*Dataset extract:*
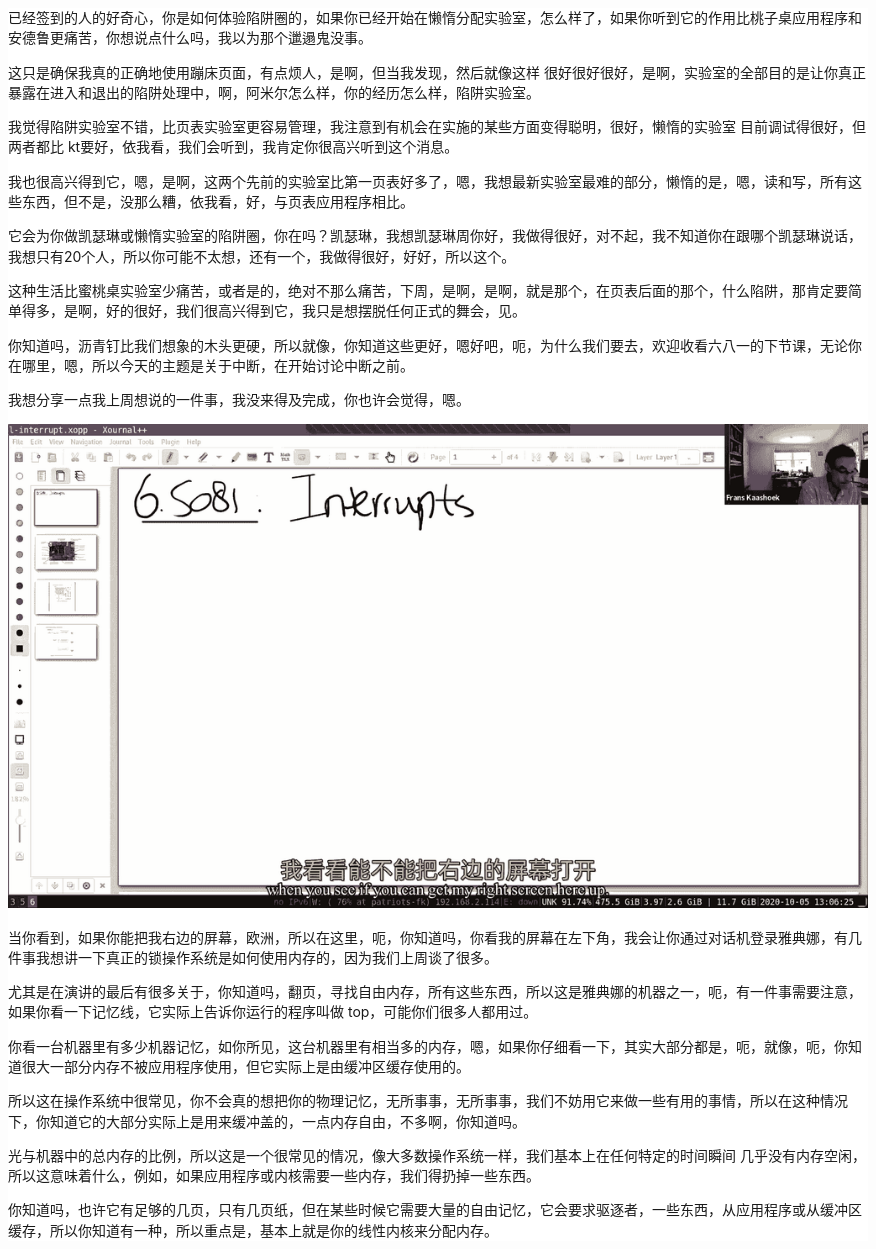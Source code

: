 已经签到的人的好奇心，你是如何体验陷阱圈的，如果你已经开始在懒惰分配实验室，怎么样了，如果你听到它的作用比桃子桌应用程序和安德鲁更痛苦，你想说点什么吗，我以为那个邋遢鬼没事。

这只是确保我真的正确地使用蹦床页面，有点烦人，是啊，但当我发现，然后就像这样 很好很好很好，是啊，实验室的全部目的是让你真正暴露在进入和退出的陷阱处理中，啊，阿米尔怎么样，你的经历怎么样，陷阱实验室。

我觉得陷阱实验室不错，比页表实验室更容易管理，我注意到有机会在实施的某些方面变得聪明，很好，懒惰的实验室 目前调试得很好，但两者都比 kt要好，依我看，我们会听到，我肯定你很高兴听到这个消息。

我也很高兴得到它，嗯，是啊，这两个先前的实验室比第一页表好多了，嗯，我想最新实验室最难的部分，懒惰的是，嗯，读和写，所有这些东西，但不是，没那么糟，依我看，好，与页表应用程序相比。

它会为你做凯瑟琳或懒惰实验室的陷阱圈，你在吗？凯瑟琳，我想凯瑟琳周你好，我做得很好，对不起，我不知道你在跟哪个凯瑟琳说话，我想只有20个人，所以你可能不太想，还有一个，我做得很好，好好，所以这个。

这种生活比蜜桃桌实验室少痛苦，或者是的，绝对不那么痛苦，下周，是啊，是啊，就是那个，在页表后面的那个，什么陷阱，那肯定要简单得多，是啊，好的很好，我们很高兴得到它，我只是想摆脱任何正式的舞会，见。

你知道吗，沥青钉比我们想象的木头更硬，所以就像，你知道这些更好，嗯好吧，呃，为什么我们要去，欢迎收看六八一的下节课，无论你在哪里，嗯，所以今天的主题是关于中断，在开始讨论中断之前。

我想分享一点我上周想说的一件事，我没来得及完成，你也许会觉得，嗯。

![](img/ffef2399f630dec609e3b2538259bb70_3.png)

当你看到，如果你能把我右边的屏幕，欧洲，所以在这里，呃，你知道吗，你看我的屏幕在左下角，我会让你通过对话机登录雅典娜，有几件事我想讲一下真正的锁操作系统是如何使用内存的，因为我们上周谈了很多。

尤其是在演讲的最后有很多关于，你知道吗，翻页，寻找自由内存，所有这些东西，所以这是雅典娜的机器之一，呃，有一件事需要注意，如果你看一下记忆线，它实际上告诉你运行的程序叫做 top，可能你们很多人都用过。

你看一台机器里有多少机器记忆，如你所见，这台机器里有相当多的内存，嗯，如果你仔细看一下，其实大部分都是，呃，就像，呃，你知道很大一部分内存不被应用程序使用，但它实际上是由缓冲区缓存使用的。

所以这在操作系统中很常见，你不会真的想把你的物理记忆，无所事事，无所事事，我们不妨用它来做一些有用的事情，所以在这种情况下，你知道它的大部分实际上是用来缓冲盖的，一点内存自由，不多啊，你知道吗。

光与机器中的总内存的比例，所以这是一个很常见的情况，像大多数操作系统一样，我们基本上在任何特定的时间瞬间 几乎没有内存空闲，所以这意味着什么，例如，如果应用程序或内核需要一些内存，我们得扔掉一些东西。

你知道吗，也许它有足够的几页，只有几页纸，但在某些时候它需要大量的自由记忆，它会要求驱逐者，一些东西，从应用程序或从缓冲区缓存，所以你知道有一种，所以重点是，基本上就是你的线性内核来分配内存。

*Your instructions:*
Repeat exactly the lines of the records from the one containing "你知道吗，沥青钉比我们想象的" to the last, and include no line outside that stretch.

*Response area:*
你知道吗，沥青钉比我们想象的木头更硬，所以就像，你知道这些更好，嗯好吧，呃，为什么我们要去，欢迎收看六八一的下节课，无论你在哪里，嗯，所以今天的主题是关于中断，在开始讨论中断之前。

我想分享一点我上周想说的一件事，我没来得及完成，你也许会觉得，嗯。

![](img/ffef2399f630dec609e3b2538259bb70_3.png)

当你看到，如果你能把我右边的屏幕，欧洲，所以在这里，呃，你知道吗，你看我的屏幕在左下角，我会让你通过对话机登录雅典娜，有几件事我想讲一下真正的锁操作系统是如何使用内存的，因为我们上周谈了很多。

尤其是在演讲的最后有很多关于，你知道吗，翻页，寻找自由内存，所有这些东西，所以这是雅典娜的机器之一，呃，有一件事需要注意，如果你看一下记忆线，它实际上告诉你运行的程序叫做 top，可能你们很多人都用过。

你看一台机器里有多少机器记忆，如你所见，这台机器里有相当多的内存，嗯，如果你仔细看一下，其实大部分都是，呃，就像，呃，你知道很大一部分内存不被应用程序使用，但它实际上是由缓冲区缓存使用的。

所以这在操作系统中很常见，你不会真的想把你的物理记忆，无所事事，无所事事，我们不妨用它来做一些有用的事情，所以在这种情况下，你知道它的大部分实际上是用来缓冲盖的，一点内存自由，不多啊，你知道吗。

光与机器中的总内存的比例，所以这是一个很常见的情况，像大多数操作系统一样，我们基本上在任何特定的时间瞬间 几乎没有内存空闲，所以这意味着什么，例如，如果应用程序或内核需要一些内存，我们得扔掉一些东西。

你知道吗，也许它有足够的几页，只有几页纸，但在某些时候它需要大量的自由记忆，它会要求驱逐者，一些东西，从应用程序或从缓冲区缓存，所以你知道有一种，所以重点是，基本上就是你的线性内核来分配内存。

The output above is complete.